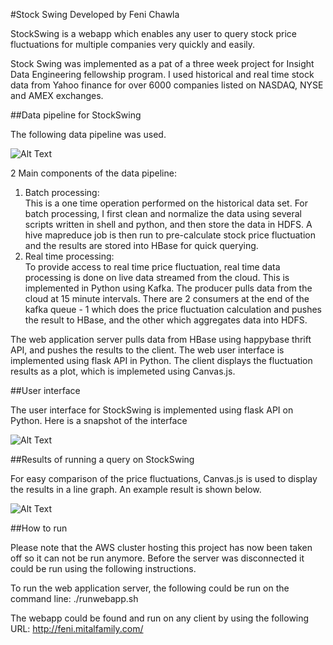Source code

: #Stock Swing
Developed by Feni Chawla

StockSwing is a webapp which enables any user to query stock price fluctuations for multiple companies very quickly and easily. 

Stock Swing was implemented as a pat of a three week project for Insight Data Engineering fellowship program. I used historical and real time stock data from Yahoo finance for over 6000 companies listed on NASDAQ, NYSE and AMEX exchanges.  


##Data pipeline for StockSwing

The following data pipeline was used.



![Alt Text](https://github.com/fenichawla/InsightDataProject_StockSwing/blob/master/images/datapipeline.png "Data Pipeline for StockSwing")



  
  2 Main components of the data pipeline:
  1. Batch processing: <br>
  This is a one time operation performed on the historical data set. For batch processing, I first clean and normalize the data using several scripts written in shell and python, and then store the data in HDFS. A hive mapreduce job is then run to pre-calculate stock price fluctuation and the results are stored into HBase for quick querying.<br>
  2. Real time processing:<br>
  To provide access to real time price fluctuation, real time data processing is done on live data streamed from the cloud. This is implemented in Python using Kafka. The producer pulls data from the cloud at 15 minute intervals. There are 2 consumers at the end of the kafka queue - 1 which does the price fluctuation calculation and pushes the result to HBase, and the other which aggregates data into HDFS. 


The web application server pulls data from HBase using happybase thrift API, and pushes the results to the client. The web user interface is implemented using flask API in Python. The client displays the fluctuation results as a plot, which is implemeted using Canvas.js.


##User interface

The user interface for StockSwing is implemented using flask API on Python. Here is a snapshot of the interface


![Alt Text](https://github.com/fenichawla/InsightDataProject_StockSwing/blob/master/images/WebUI.png)



##Results of running a query on StockSwing

For easy comparison of the price fluctuations, Canvas.js is used to display the results in a line graph. An example result is shown below.


![Alt Text](https://github.com/fenichawla/InsightDataProject_StockSwing/blob/master/images/QueryResult.png)


##How to run

Please note that the AWS cluster hosting this project has now been taken off so it can not be run anymore. Before the server was disconnected it could be run using the following instructions.

To run the web application server, the following could be run on the command line:
./runwebapp.sh

The webapp could be found and run on any client by using the following URL: http://feni.mitalfamily.com/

> **PROBLEM DESCRIPTION**:
Word for word, restate the lines of the data above that fall between the line holding "The user interface" and the line holding "For easy comparison", inclusive, and no other lines.

> **SOLUTION**:
The user interface for StockSwing is implemented using flask API on Python. Here is a snapshot of the interface


![Alt Text](https://github.com/fenichawla/InsightDataProject_StockSwing/blob/master/images/WebUI.png)



##Results of running a query on StockSwing

For easy comparison of the price fluctuations, Canvas.js is used to display the results in a line graph. An example result is shown below.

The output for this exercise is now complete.